Un equipo médico de Japón anunció hoy que planea realizar un trasplante de riñón de un feto de cerdo a un feto, en lo que sería el primer ensayo clínico de este tipo.
El equipo, dirigido por el profesor Takashi Yokoo de la Universidad Médica Jikei de Tokio, solicitará este año la aprobación del comité estatal que regula los nuevos procedimientos médicos, según ha explicado este martes en una comparecencia ante los medios.
Paralelamente, el grupo de especialistas, del que también forman parte los responsables del Centro Nacional de Salud y Desarrollo Infantil, realizará consultas y conferencias abiertas al público con el objetivo de abordar los aspectos éticos relacionados con el ensayo clínico.
El objetivo del trasplante experimental es tratar la patología conocida como secuencia de Potter, que entre otros problemas da lugar a defectos renales en el bebé durante el período fetal que impiden la producción de orina y pueden derivar en insuficiencia pulmonar, trastornos del desarrollo o malformaciones. .
De obtener luz verde de las autoridades competentes, el procedimiento consistiría en trasplantar un riñón de dos milímetros procedente de un cerdo también en período fetal, concretamente unos 30 días después de la fecundación.

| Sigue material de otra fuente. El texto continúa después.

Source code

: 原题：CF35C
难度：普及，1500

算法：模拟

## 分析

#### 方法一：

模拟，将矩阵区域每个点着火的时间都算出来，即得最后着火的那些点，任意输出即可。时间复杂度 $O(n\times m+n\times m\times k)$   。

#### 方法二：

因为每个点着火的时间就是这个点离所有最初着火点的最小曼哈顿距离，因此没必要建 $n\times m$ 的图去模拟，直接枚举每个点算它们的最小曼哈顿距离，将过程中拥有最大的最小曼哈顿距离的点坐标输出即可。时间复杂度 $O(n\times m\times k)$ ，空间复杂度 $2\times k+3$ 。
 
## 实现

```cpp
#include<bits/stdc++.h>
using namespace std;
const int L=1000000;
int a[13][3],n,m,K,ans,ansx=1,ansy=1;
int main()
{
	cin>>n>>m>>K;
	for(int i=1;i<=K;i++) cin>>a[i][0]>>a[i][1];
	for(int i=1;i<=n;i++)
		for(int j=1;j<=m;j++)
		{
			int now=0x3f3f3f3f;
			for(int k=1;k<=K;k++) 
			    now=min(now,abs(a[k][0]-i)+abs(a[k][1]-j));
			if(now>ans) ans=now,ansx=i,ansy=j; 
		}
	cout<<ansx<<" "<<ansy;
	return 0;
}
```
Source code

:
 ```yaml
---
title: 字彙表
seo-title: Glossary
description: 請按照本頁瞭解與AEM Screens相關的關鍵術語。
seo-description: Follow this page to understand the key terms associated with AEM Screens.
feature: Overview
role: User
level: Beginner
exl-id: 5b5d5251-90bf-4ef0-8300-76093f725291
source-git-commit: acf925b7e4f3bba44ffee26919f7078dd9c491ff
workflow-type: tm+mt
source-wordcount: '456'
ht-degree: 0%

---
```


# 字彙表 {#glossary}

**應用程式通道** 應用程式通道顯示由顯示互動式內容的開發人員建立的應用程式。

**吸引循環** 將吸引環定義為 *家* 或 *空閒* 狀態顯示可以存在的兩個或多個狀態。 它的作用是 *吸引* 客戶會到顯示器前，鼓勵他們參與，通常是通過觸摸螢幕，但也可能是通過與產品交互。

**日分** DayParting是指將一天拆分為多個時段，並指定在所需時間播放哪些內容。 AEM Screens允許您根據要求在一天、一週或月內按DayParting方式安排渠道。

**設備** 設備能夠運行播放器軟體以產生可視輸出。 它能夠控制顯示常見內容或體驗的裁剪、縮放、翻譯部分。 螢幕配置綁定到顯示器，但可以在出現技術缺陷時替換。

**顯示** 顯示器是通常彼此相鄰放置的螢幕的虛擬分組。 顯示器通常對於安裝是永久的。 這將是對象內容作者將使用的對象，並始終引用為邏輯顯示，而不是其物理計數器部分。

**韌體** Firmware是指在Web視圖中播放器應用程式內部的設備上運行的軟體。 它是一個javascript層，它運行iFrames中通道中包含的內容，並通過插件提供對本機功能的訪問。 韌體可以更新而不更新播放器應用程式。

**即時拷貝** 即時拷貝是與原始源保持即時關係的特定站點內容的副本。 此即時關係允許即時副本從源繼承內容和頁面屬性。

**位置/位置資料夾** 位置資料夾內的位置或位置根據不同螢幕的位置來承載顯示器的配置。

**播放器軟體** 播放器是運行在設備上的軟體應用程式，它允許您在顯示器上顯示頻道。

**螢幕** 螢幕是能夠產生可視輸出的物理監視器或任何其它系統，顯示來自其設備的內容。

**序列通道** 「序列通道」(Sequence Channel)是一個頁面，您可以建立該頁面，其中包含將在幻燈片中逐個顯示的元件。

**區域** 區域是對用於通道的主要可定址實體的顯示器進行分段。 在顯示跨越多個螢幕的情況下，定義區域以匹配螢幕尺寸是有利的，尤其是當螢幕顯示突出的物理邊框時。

El órgano del cerdo se inyectaría hipodérmicamente en la espalda del bebé unas cuatro semanas antes de la fecha prevista de parto, lo que se espera que permita la producción de orina, según el equipo médico.
Después de que nazca el bebé, la orina producida por el nuevo riñón se descargará a través de un tubo insertado en la espalda del bebé, y luego se extraerá el órgano trasplantado y el bebé se someterá a un tratamiento de diálisis.
El trasplante sería el primero realizado en Japón de un animal a un humano.
En Estados Unidos se han llevado a cabo procedimientos similares, aunque no en fetos, como el trasplante de un riñón de cerdo modificado genéticamente a un cuerpo humano en 2021 o dos de corazones de cerdo a personas, el último de ellos el año pasado.
El rechazo de los receptores es uno de los mayores retos en los trasplantes de órganos entre distintas especies (xenotrasplantes), aunque en este caso el equipo médico japonés considera que existe un riesgo reducido al proceder de un feto animal.
El responsable del proyecto afirmó que este método experimental puede generar mayores esperanzas de supervivencia para los bebés que no tienen otras opciones de tratamiento para patologías raras.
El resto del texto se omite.